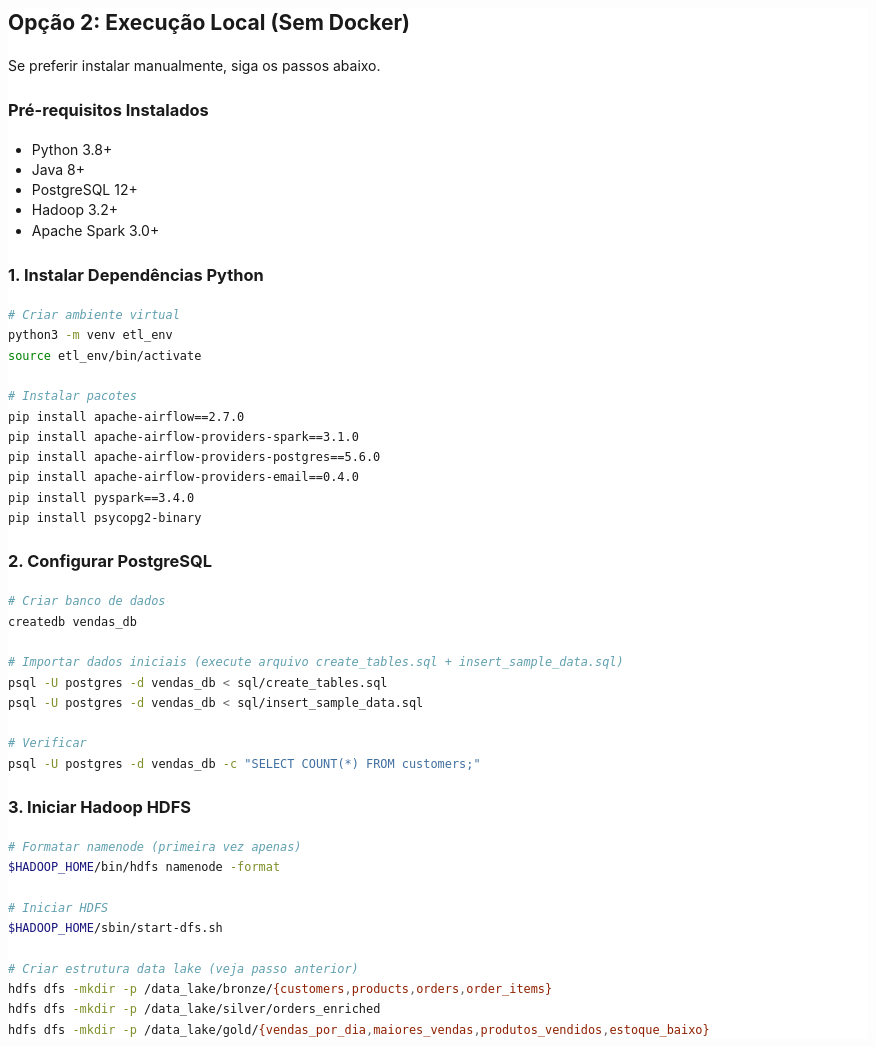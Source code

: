 ## Opção 2: Execução Local (Sem Docker)

Se preferir instalar manualmente, siga os passos abaixo.

### Pré-requisitos Instalados
- Python 3.8+
- Java 8+
- PostgreSQL 12+
- Hadoop 3.2+
- Apache Spark 3.0+

### 1. Instalar Dependências Python

```bash
# Criar ambiente virtual
python3 -m venv etl_env
source etl_env/bin/activate

# Instalar pacotes
pip install apache-airflow==2.7.0
pip install apache-airflow-providers-spark==3.1.0
pip install apache-airflow-providers-postgres==5.6.0
pip install apache-airflow-providers-email==0.4.0
pip install pyspark==3.4.0
pip install psycopg2-binary
```

### 2. Configurar PostgreSQL

```bash
# Criar banco de dados
createdb vendas_db

# Importar dados iniciais (execute arquivo create_tables.sql + insert_sample_data.sql)
psql -U postgres -d vendas_db < sql/create_tables.sql
psql -U postgres -d vendas_db < sql/insert_sample_data.sql

# Verificar
psql -U postgres -d vendas_db -c "SELECT COUNT(*) FROM customers;"
```

### 3. Iniciar Hadoop HDFS

```bash
# Formatar namenode (primeira vez apenas)
$HADOOP_HOME/bin/hdfs namenode -format

# Iniciar HDFS
$HADOOP_HOME/sbin/start-dfs.sh

# Criar estrutura data lake (veja passo anterior)
hdfs dfs -mkdir -p /data_lake/bronze/{customers,products,orders,order_items}
hdfs dfs -mkdir -p /data_lake/silver/orders_enriched
hdfs dfs -mkdir -p /data_lake/gold/{vendas_por_dia,maiores_vendas,produtos_vendidos,estoque_baixo}
```
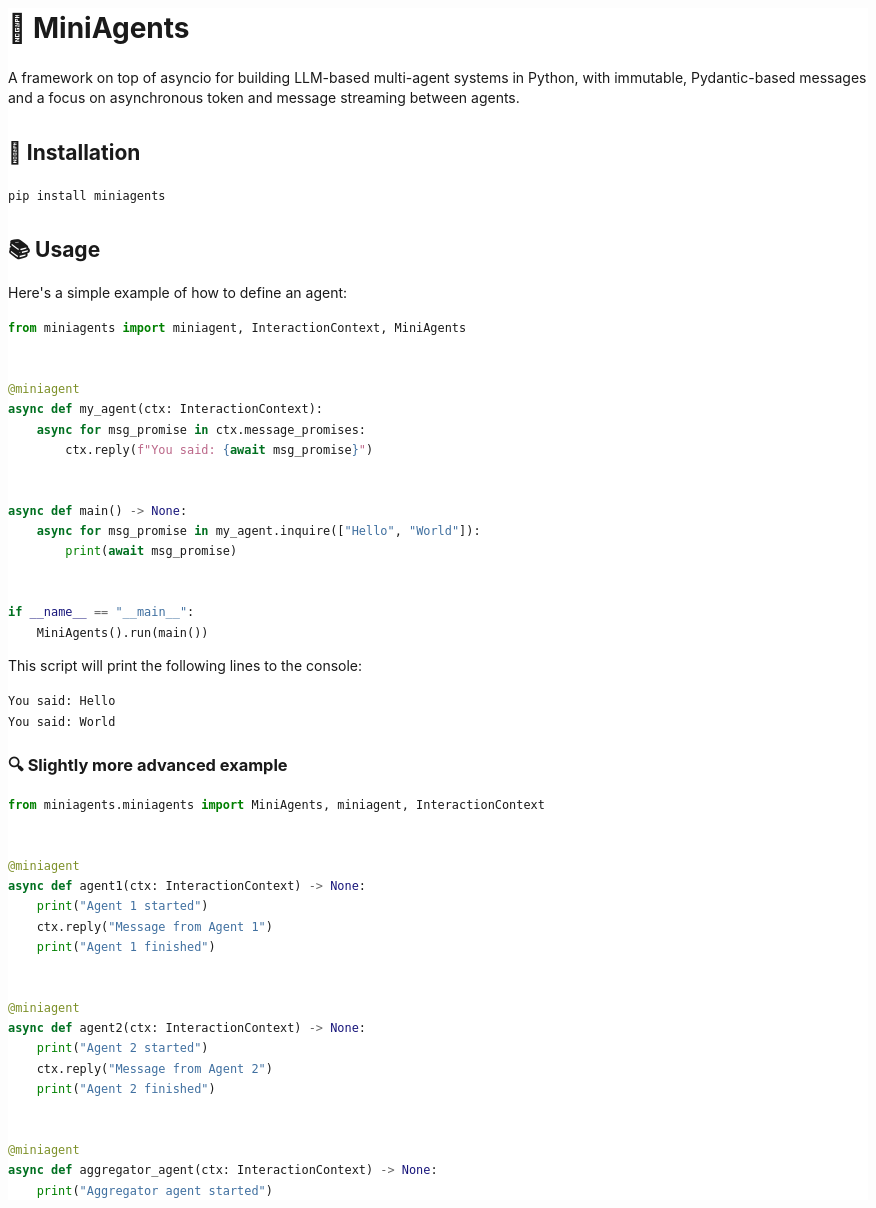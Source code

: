 # 🤖 MiniAgents

A framework on top of asyncio for building LLM-based multi-agent systems in Python, with immutable, Pydantic-based
messages and a focus on asynchronous token and message streaming between agents.

## 🚀 Installation

```bash
pip install miniagents
```

## 📚 Usage

Here's a simple example of how to define an agent:

```python
from miniagents import miniagent, InteractionContext, MiniAgents


@miniagent
async def my_agent(ctx: InteractionContext):
    async for msg_promise in ctx.message_promises:
        ctx.reply(f"You said: {await msg_promise}")


async def main() -> None:
    async for msg_promise in my_agent.inquire(["Hello", "World"]):
        print(await msg_promise)


if __name__ == "__main__":
    MiniAgents().run(main())
```

This script will print the following lines to the console:

```
You said: Hello
You said: World
```

### 🔍 Slightly more advanced example

```python
from miniagents.miniagents import MiniAgents, miniagent, InteractionContext


@miniagent
async def agent1(ctx: InteractionContext) -> None:
    print("Agent 1 started")
    ctx.reply("Message from Agent 1")
    print("Agent 1 finished")


@miniagent
async def agent2(ctx: InteractionContext) -> None:
    print("Agent 2 started")
    ctx.reply("Message from Agent 2")
    print("Agent 2 finished")


@miniagent
async def aggregator_agent(ctx: InteractionContext) -> None:
    print("Aggregator agent started")
```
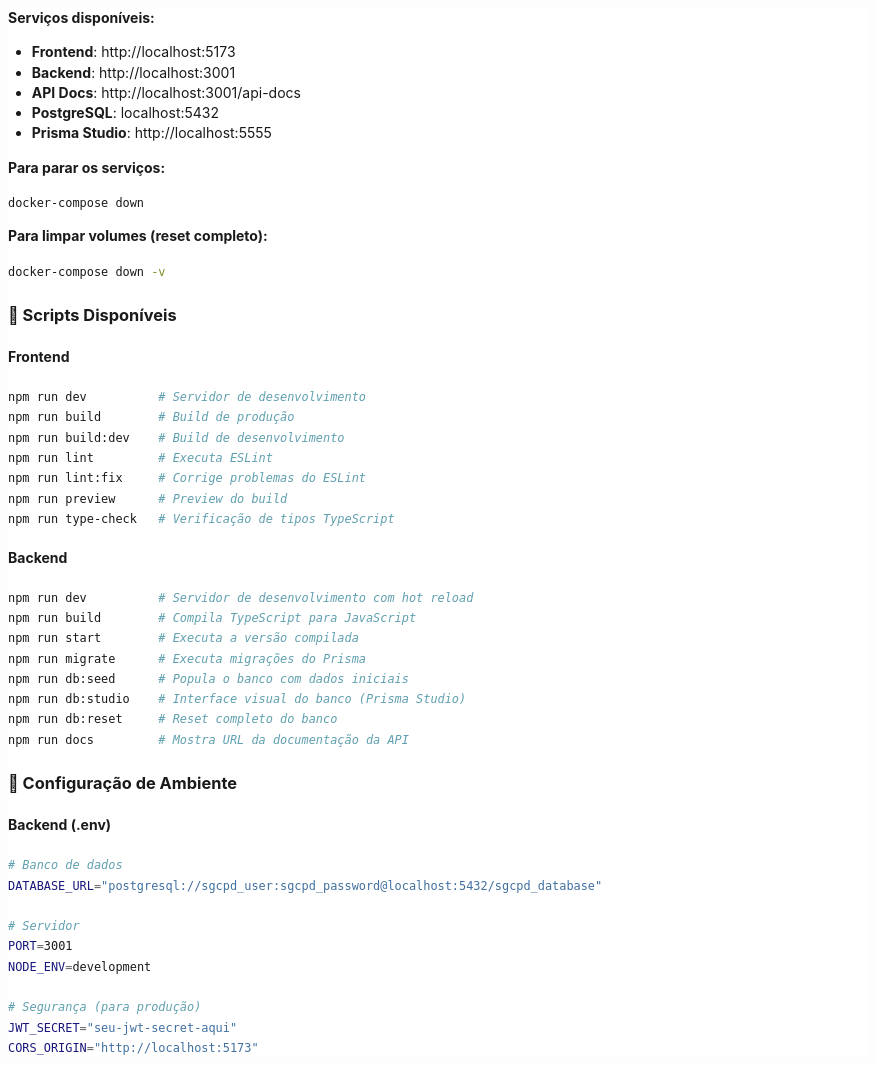 **Serviços disponíveis:**

- **Frontend**: http://localhost:5173
- **Backend**: http://localhost:3001
- **API Docs**: http://localhost:3001/api-docs
- **PostgreSQL**: localhost:5432
- **Prisma Studio**: http://localhost:5555

**Para parar os serviços:**

```bash
docker-compose down
```

**Para limpar volumes (reset completo):**

```bash
docker-compose down -v
```

### **🔧 Scripts Disponíveis**

#### **Frontend**

```bash
npm run dev          # Servidor de desenvolvimento
npm run build        # Build de produção
npm run build:dev    # Build de desenvolvimento
npm run lint         # Executa ESLint
npm run lint:fix     # Corrige problemas do ESLint
npm run preview      # Preview do build
npm run type-check   # Verificação de tipos TypeScript
```

#### **Backend**

```bash
npm run dev          # Servidor de desenvolvimento com hot reload
npm run build        # Compila TypeScript para JavaScript
npm run start        # Executa a versão compilada
npm run migrate      # Executa migrações do Prisma
npm run db:seed      # Popula o banco com dados iniciais
npm run db:studio    # Interface visual do banco (Prisma Studio)
npm run db:reset     # Reset completo do banco
npm run docs         # Mostra URL da documentação da API
```

### **🔐 Configuração de Ambiente**

#### **Backend (.env)**

```bash
# Banco de dados
DATABASE_URL="postgresql://sgcpd_user:sgcpd_password@localhost:5432/sgcpd_database"

# Servidor
PORT=3001
NODE_ENV=development

# Segurança (para produção)
JWT_SECRET="seu-jwt-secret-aqui"
CORS_ORIGIN="http://localhost:5173"
```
★ ★ ★ ★ ★ ★ ★
● What needs to be done
Report how many lines of the entries above contain the word "http", giving the number by itself.

● Exercise result
5